START DATA EXCERPTS

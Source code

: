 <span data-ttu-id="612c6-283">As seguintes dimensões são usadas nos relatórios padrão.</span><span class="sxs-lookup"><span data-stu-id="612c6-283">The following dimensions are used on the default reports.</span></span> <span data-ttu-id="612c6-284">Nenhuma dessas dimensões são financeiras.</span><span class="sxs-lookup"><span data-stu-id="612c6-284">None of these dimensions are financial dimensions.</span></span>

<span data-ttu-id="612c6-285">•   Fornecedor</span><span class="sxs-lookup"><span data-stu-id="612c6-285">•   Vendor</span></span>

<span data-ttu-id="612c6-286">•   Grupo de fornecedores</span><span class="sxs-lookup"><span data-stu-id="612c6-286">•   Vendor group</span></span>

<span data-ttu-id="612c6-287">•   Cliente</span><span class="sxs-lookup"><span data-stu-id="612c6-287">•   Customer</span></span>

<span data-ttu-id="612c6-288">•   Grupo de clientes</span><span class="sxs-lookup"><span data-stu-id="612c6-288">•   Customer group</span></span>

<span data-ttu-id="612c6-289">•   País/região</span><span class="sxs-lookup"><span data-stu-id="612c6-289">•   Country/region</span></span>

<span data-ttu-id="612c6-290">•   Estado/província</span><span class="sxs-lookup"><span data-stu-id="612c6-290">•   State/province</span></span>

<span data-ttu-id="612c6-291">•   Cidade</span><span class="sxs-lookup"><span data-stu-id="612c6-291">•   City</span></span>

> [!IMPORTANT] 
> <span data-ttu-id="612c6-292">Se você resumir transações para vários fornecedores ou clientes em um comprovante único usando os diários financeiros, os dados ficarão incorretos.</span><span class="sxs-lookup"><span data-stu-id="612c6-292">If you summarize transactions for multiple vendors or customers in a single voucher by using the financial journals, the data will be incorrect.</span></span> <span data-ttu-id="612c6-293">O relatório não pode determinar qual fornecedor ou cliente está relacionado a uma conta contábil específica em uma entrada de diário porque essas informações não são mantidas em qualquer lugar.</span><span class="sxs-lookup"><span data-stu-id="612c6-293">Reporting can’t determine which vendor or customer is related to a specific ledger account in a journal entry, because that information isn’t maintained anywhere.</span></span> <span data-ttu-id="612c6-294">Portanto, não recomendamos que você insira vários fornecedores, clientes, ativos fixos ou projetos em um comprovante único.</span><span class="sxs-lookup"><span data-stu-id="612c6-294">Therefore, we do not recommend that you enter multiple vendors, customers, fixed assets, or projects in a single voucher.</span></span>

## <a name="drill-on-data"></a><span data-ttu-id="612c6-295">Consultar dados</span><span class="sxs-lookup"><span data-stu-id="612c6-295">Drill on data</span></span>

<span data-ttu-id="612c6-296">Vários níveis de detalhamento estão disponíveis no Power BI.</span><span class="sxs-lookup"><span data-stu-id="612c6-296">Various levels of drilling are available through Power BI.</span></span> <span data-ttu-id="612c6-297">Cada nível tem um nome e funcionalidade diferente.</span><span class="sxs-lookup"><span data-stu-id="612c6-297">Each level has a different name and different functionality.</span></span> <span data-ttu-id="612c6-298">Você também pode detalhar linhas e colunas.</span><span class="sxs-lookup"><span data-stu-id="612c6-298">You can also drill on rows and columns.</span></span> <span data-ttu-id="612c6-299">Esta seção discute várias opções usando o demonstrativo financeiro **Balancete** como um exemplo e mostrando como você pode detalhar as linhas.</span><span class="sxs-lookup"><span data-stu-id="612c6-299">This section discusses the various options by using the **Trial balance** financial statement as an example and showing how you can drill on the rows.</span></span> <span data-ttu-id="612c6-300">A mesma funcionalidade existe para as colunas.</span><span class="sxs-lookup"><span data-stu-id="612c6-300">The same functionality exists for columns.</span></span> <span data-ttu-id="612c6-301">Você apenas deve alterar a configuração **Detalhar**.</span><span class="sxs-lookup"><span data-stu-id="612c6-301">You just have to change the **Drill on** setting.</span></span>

END DATA EXCERPTS

Transcribe the listing above in full, so that every line matches exactly.

- _COMPLETED EXERCISE_
Source code

: <span data-ttu-id="612c6-283">As seguintes dimensões são usadas nos relatórios padrão.</span><span class="sxs-lookup"><span data-stu-id="612c6-283">The following dimensions are used on the default reports.</span></span> <span data-ttu-id="612c6-284">Nenhuma dessas dimensões são financeiras.</span><span class="sxs-lookup"><span data-stu-id="612c6-284">None of these dimensions are financial dimensions.</span></span>

<span data-ttu-id="612c6-285">•   Fornecedor</span><span class="sxs-lookup"><span data-stu-id="612c6-285">•   Vendor</span></span>

<span data-ttu-id="612c6-286">•   Grupo de fornecedores</span><span class="sxs-lookup"><span data-stu-id="612c6-286">•   Vendor group</span></span>

<span data-ttu-id="612c6-287">•   Cliente</span><span class="sxs-lookup"><span data-stu-id="612c6-287">•   Customer</span></span>

<span data-ttu-id="612c6-288">•   Grupo de clientes</span><span class="sxs-lookup"><span data-stu-id="612c6-288">•   Customer group</span></span>

<span data-ttu-id="612c6-289">•   País/região</span><span class="sxs-lookup"><span data-stu-id="612c6-289">•   Country/region</span></span>

<span data-ttu-id="612c6-290">•   Estado/província</span><span class="sxs-lookup"><span data-stu-id="612c6-290">•   State/province</span></span>

<span data-ttu-id="612c6-291">•   Cidade</span><span class="sxs-lookup"><span data-stu-id="612c6-291">•   City</span></span>

> [!IMPORTANT] 
> <span data-ttu-id="612c6-292">Se você resumir transações para vários fornecedores ou clientes em um comprovante único usando os diários financeiros, os dados ficarão incorretos.</span><span class="sxs-lookup"><span data-stu-id="612c6-292">If you summarize transactions for multiple vendors or customers in a single voucher by using the financial journals, the data will be incorrect.</span></span> <span data-ttu-id="612c6-293">O relatório não pode determinar qual fornecedor ou cliente está relacionado a uma conta contábil específica em uma entrada de diário porque essas informações não são mantidas em qualquer lugar.</span><span class="sxs-lookup"><span data-stu-id="612c6-293">Reporting can’t determine which vendor or customer is related to a specific ledger account in a journal entry, because that information isn’t maintained anywhere.</span></span> <span data-ttu-id="612c6-294">Portanto, não recomendamos que você insira vários fornecedores, clientes, ativos fixos ou projetos em um comprovante único.</span><span class="sxs-lookup"><span data-stu-id="612c6-294">Therefore, we do not recommend that you enter multiple vendors, customers, fixed assets, or projects in a single voucher.</span></span>

## <a name="drill-on-data"></a><span data-ttu-id="612c6-295">Consultar dados</span><span class="sxs-lookup"><span data-stu-id="612c6-295">Drill on data</span></span>

<span data-ttu-id="612c6-296">Vários níveis de detalhamento estão disponíveis no Power BI.</span><span class="sxs-lookup"><span data-stu-id="612c6-296">Various levels of drilling are available through Power BI.</span></span> <span data-ttu-id="612c6-297">Cada nível tem um nome e funcionalidade diferente.</span><span class="sxs-lookup"><span data-stu-id="612c6-297">Each level has a different name and different functionality.</span></span> <span data-ttu-id="612c6-298">Você também pode detalhar linhas e colunas.</span><span class="sxs-lookup"><span data-stu-id="612c6-298">You can also drill on rows and columns.</span></span> <span data-ttu-id="612c6-299">Esta seção discute várias opções usando o demonstrativo financeiro **Balancete** como um exemplo e mostrando como você pode detalhar as linhas.</span><span class="sxs-lookup"><span data-stu-id="612c6-299">This section discusses the various options by using the **Trial balance** financial statement as an example and showing how you can drill on the rows.</span></span> <span data-ttu-id="612c6-300">A mesma funcionalidade existe para as colunas.</span><span class="sxs-lookup"><span data-stu-id="612c6-300">The same functionality exists for columns.</span></span> <span data-ttu-id="612c6-301">Você apenas deve alterar a configuração **Detalhar**.</span><span class="sxs-lookup"><span data-stu-id="612c6-301">You just have to change the **Drill on** setting.</span></span>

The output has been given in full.